**Raw data**
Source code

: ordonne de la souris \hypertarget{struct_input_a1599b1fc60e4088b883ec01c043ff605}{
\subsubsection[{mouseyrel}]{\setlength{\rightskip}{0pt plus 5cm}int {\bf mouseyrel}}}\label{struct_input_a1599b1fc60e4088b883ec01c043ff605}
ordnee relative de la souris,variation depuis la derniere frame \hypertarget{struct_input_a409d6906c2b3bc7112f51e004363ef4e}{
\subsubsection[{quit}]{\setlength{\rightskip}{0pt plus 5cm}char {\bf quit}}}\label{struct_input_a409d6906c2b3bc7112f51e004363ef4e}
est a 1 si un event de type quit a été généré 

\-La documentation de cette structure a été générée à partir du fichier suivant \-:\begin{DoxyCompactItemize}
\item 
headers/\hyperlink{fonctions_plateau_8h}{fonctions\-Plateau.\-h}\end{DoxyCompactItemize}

**Your assignment**
Would you give the listing again, word for word?

**Written solution**
Source code

: ordonne de la souris \hypertarget{struct_input_a1599b1fc60e4088b883ec01c043ff605}{
\subsubsection[{mouseyrel}]{\setlength{\rightskip}{0pt plus 5cm}int {\bf mouseyrel}}}\label{struct_input_a1599b1fc60e4088b883ec01c043ff605}
ordnee relative de la souris,variation depuis la derniere frame \hypertarget{struct_input_a409d6906c2b3bc7112f51e004363ef4e}{
\subsubsection[{quit}]{\setlength{\rightskip}{0pt plus 5cm}char {\bf quit}}}\label{struct_input_a409d6906c2b3bc7112f51e004363ef4e}
est a 1 si un event de type quit a été généré 

\-La documentation de cette structure a été générée à partir du fichier suivant \-:\begin{DoxyCompactItemize}
\item 
headers/\hyperlink{fonctions_plateau_8h}{fonctions\-Plateau.\-h}\end{DoxyCompactItemize}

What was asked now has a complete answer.